Impact of intra-aortic balloon pump on long-term mortality of unselected patients with ST-segment elevation myocardial infarction complicated by cardiogenic shock.

INTRODUCTION: A large, randomised trial (IABP-SHOCK II) confirmed no benefit of intra-aortic balloon pump (IABP) on clinical outcomes of patients with ST-segment elevation myocardial infarction (STEMI) complicated by cardiogenic shock. However, the 'sickest' patients are often excluded from randomised clinical trials, so it is difficult to generalise expected outcomes from randomized clinical trials to the real life setting. AIM: We sought to evaluate the impact of IABP on 1-year mortality of unselected patients with STEMI presenting in cardiogenic shock.
MATERIAL AND METHODS: Data were gathered for 1,650 consecutive patients with STEMI transferred for primary angioplasty from hospital networks in 7 countries in Europe from November 2005 to January 2007 (the EUROTRANSFER registry population). Of them, 51 patients with cardiogenic shock on admission were identified and stratified based on the use of IABP. Outcome results were adjusted for age and sex, to control possible selection bias.
RESULTS: At the discretion of the operators, IABP was applied in 30 patients (58.8%, IABP group). The remaining 21 patients were treated without IABP (no-IABP group). The use of IABP was more frequent among males, younger patients, and patients with STEMI of the anterior wall. There was no difference in 30-day mortality in patients with and without IABP (no-IABP vs. IABP: 38.1% vs. 33.3%; adjusted OR 1.79 (95% CI 0.43-7.52); p = 0.43). Similarly, IABP had no impact on 1-year mortality (42.9% vs. 33.3%; adjusted OR 1.27 (95% CI 0.32-5.09); p = 0.74). One-year mortality was comparable among patients who survived hospitalisation (14.3% vs. 13%; p = 0.64).
CONCLUSIONS: We observed no benefit of IABP on short - and long-term mortality of unselected patients with STEMI complicated by cardiogenic shock.

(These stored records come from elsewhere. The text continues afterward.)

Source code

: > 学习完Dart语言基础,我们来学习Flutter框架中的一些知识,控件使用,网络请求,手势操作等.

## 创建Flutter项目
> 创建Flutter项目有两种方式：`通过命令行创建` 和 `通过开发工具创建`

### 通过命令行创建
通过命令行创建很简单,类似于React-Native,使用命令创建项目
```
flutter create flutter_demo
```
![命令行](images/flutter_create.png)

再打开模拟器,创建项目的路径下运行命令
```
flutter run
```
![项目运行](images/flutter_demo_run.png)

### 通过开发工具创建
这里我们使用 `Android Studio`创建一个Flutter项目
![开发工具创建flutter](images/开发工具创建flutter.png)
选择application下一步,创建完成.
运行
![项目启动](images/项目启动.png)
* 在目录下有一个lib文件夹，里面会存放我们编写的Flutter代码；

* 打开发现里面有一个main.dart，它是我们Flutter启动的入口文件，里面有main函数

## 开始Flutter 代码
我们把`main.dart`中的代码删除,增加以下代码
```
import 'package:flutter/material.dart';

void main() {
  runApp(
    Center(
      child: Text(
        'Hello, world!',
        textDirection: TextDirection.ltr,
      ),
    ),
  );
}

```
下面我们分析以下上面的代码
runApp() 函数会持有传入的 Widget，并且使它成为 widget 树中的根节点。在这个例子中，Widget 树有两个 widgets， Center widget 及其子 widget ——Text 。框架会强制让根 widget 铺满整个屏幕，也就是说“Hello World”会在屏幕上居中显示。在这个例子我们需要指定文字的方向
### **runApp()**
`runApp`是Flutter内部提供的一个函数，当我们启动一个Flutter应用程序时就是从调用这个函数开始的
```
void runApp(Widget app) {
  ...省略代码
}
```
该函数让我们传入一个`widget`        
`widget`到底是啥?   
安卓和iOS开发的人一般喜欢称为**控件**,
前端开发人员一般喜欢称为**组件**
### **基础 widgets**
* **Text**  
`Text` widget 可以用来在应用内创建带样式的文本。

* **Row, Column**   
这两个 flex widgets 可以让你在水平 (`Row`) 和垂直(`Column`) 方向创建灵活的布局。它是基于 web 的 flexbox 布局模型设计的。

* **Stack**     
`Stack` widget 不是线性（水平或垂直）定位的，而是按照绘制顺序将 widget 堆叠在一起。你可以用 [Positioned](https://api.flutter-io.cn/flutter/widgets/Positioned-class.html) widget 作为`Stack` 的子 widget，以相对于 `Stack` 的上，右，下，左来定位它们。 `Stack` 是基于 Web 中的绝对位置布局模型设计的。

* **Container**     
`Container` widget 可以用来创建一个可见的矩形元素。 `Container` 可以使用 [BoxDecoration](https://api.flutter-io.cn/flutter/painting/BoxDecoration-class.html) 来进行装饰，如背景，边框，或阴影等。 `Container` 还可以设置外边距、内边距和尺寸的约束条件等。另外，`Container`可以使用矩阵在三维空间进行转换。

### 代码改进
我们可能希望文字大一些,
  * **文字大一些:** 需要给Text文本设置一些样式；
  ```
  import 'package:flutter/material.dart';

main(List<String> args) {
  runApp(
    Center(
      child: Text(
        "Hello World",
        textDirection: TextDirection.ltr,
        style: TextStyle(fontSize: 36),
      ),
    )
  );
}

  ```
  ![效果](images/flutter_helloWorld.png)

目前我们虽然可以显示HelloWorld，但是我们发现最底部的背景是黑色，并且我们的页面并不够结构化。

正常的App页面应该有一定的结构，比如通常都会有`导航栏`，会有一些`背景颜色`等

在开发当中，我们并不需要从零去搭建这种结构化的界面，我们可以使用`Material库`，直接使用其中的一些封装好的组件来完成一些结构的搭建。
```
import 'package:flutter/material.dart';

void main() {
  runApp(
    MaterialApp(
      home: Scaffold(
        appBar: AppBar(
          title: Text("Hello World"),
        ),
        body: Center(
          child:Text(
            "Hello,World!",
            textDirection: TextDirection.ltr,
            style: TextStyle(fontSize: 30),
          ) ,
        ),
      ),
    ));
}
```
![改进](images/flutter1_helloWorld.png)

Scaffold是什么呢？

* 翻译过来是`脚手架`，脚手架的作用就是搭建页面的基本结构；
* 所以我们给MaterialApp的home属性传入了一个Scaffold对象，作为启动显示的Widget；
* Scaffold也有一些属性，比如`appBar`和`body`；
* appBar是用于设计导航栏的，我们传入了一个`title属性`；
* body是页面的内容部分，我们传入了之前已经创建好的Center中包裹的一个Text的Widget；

RCT Entities:   Population Interventions Outcomes

Introduction

Cardiogenic shock is the leading cause of death among patients hospitalised with ST-segment elevation myocardial infarction (STEMI) [1-7]. Early revascularisation, with both percutaneous coronary intervention (PCI) and coronary artery bypass grafting (CABG) leads to a survival benefit in these patients [8, 9]. According to current guidelines, additional intra-aortic balloon pump (IABP) support may be considered in patients with STEMI and cardiogenic shock [10, 11].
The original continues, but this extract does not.